Let’s say a stakeholder in one of your happy customer accounts in Austria left the company last month to join another company headquartered in Brazil. Do you think your sales reps in Europe will tell your reps in South America about it?

Another example: One of your target accounts just hired a new COO. Where did that new person come from? How is that person connected to your customers and competitors?

“It’s intelligence that [your sellers] inherently know they should mind,” says Jamie. You need to gather all this information on a global scale so you can get a better picture of how you can maximize your chances of entering your target accounts.

And that’s exactly what PipelineSignals does.

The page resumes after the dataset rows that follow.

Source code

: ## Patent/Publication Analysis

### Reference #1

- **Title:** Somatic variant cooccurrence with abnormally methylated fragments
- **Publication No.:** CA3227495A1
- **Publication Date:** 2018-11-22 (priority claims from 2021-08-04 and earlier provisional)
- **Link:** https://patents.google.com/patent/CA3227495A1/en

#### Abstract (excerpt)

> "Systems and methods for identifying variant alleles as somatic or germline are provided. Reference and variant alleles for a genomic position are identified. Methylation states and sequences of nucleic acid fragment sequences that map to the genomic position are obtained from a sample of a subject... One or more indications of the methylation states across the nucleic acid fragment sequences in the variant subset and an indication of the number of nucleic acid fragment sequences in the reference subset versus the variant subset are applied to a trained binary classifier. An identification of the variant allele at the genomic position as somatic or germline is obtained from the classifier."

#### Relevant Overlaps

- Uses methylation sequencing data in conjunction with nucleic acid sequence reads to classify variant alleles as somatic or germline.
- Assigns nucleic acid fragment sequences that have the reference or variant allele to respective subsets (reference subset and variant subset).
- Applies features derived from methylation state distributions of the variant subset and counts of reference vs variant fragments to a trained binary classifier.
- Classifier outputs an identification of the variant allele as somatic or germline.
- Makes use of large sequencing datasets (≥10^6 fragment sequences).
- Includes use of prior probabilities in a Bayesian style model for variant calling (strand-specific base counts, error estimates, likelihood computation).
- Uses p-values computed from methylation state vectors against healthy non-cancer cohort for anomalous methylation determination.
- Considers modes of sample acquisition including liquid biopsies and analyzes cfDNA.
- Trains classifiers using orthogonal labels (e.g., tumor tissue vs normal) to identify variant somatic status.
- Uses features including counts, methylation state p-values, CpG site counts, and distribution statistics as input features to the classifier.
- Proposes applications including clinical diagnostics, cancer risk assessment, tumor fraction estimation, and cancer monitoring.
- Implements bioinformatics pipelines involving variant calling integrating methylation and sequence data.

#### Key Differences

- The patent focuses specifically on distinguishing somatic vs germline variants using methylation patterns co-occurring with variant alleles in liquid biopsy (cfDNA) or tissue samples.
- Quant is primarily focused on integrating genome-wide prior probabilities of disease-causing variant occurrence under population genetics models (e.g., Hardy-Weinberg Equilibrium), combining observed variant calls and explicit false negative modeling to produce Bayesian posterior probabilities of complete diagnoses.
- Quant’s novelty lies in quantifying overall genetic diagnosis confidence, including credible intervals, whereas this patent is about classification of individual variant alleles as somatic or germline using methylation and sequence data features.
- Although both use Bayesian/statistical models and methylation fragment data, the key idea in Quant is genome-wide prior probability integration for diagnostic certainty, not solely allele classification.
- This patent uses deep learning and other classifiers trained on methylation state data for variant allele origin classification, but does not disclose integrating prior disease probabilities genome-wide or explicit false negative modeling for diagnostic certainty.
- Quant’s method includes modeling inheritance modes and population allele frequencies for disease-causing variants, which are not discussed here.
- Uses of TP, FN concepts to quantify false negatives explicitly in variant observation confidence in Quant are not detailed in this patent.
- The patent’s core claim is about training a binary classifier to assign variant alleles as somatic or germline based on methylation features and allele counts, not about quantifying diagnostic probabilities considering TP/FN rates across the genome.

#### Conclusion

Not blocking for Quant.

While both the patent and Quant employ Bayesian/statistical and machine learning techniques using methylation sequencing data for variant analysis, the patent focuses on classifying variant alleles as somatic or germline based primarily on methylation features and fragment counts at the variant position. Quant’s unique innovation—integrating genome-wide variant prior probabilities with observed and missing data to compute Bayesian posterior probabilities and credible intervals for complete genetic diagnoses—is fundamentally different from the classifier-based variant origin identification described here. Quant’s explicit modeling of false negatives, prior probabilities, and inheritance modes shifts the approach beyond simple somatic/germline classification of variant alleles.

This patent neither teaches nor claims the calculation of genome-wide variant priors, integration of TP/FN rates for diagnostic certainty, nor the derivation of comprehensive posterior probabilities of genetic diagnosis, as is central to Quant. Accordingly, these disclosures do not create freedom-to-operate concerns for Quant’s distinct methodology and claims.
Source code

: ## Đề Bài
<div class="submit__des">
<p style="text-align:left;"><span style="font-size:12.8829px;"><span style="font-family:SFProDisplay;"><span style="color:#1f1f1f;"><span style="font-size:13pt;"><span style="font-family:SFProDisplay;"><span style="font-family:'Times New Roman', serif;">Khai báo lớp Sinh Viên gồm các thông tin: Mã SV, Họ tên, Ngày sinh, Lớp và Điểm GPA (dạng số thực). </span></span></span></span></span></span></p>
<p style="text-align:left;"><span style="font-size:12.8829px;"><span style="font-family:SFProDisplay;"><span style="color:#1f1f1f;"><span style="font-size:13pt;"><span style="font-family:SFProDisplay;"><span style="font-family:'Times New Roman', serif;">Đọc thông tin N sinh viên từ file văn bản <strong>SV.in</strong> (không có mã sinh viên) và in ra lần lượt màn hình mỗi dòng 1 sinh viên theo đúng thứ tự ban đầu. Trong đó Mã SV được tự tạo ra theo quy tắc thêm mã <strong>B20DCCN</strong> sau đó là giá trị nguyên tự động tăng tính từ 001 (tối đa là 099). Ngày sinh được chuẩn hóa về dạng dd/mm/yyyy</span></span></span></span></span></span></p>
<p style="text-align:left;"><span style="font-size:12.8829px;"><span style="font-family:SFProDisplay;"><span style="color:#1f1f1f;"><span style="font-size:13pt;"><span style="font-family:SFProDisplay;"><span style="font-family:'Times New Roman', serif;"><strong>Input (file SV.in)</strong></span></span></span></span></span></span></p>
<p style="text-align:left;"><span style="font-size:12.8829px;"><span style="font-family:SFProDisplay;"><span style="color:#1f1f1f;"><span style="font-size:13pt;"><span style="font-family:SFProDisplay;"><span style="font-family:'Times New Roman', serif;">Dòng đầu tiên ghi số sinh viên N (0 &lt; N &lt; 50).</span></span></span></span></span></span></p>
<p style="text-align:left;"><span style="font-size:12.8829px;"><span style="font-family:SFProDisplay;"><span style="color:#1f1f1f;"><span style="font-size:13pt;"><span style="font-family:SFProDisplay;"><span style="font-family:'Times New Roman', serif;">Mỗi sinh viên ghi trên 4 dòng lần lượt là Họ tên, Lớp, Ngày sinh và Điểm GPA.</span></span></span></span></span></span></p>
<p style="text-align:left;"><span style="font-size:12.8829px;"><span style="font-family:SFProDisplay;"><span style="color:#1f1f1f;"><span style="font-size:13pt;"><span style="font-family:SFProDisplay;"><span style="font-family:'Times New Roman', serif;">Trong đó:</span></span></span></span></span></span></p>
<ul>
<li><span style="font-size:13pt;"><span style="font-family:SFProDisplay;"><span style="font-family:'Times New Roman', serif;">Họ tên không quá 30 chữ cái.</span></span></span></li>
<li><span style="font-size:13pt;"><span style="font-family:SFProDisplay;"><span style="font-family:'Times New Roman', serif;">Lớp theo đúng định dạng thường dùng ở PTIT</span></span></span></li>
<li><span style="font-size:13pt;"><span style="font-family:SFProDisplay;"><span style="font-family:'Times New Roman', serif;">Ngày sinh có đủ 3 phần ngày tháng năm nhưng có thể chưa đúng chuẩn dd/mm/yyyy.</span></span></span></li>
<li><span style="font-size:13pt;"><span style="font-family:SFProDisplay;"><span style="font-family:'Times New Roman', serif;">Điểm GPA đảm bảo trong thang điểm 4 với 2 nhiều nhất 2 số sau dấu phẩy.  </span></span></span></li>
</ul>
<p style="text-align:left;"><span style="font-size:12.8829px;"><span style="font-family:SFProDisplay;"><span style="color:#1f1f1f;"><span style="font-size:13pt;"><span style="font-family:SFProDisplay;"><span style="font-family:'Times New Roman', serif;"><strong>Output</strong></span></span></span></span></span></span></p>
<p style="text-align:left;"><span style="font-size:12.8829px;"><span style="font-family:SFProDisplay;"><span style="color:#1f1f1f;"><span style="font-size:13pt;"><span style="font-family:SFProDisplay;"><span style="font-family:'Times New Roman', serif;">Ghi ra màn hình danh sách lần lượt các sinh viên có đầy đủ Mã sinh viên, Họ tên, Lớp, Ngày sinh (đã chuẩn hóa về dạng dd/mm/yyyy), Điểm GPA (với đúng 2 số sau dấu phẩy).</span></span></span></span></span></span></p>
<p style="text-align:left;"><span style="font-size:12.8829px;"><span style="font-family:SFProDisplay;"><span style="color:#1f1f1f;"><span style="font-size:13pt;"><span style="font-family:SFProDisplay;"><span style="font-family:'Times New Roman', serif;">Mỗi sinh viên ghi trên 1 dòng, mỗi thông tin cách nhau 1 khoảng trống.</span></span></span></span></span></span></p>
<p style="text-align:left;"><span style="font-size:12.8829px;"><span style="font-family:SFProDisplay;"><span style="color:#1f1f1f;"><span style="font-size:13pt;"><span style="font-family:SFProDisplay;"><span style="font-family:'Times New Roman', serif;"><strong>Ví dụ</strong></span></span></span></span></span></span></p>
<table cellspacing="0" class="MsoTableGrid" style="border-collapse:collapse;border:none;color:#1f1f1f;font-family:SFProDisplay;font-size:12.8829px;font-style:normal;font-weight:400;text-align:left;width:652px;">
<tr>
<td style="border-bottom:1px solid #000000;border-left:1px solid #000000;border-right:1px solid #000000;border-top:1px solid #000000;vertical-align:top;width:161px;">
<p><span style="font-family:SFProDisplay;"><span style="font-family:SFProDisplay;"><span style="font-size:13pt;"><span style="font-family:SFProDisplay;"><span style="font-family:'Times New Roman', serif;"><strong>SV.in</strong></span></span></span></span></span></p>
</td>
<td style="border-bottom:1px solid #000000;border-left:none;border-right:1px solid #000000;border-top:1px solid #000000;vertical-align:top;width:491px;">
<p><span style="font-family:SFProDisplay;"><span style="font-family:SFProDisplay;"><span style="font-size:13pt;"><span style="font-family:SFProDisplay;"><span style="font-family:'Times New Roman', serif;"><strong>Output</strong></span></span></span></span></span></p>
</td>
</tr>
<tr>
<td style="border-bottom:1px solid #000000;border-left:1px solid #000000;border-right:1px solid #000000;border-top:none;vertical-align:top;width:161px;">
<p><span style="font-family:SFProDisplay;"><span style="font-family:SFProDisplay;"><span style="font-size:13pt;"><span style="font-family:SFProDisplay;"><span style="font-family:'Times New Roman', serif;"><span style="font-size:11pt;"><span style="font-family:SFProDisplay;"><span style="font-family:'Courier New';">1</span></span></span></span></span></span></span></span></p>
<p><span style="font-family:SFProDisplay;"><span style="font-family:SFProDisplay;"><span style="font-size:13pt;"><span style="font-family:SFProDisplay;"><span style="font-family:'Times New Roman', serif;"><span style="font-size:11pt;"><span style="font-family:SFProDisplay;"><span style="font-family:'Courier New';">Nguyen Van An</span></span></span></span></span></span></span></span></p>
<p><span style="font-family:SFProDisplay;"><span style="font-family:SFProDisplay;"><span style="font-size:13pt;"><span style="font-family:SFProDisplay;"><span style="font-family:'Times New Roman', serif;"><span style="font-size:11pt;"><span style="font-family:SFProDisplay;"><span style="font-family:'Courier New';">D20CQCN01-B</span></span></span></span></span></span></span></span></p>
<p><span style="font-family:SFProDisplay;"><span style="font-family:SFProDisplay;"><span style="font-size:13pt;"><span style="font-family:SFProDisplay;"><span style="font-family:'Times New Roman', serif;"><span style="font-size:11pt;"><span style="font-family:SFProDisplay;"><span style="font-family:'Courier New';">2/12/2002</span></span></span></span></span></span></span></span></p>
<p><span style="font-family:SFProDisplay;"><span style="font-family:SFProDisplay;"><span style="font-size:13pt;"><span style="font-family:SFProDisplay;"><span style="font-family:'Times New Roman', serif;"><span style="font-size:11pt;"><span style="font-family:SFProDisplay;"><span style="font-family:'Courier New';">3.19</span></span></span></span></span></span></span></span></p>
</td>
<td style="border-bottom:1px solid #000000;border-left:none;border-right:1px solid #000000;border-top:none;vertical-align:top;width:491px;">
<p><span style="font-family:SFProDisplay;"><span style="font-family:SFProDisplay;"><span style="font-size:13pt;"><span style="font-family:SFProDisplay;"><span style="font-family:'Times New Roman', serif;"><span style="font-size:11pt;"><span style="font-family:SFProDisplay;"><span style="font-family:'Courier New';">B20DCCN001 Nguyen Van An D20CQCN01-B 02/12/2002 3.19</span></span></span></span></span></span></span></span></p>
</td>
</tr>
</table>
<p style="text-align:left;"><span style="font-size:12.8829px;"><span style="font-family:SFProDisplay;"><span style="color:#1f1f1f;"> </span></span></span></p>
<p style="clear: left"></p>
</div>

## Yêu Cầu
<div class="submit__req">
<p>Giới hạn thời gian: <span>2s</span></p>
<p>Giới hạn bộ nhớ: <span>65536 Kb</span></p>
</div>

“We’re giving you a name, a LinkedIn profile, a job title. What happened to them? What was the compelling event? Did they come from a competing customer and are now with a prospect? Did they just get hired? It’s this kind of intelligence,” says Jamie. “We can tell you who’s going into a company, who’ll be promoted into a company, who’ll leave a company, or if an IT department doubles or shrinks in half.”

PipelineSignals’ team of analysts is then responsible for gathering, cross-referencing, and processing all these Compelling Events Signals before delivering them to the client in an easily digestible format. All you’ll need to do is to combine these Compelling Events Signals with your other customer data, such as buying intent and product usage, to know when and how to best approach your target accounts.

Replacing $5/hour tasks with $500/hour value creators

Compelling Events Signals can make prospecting so much easier, boosting pipeline and reducing risk. Jamie knows this better than anyone else, his previous selling woes remedied by sales intelligence. 

That’s why he decided to set up PipelineSignals: to pay it forward, helping other sellers achieve their goals and make a greater impact within their revenue team.

“I’m a big believer of exchanging $5/hour tasks for $500/hour value creators,” says Jamie.

“Your sellers need to be doing $500/hr value creators, so we’ll pull the $5/hour tasks out of their hands.”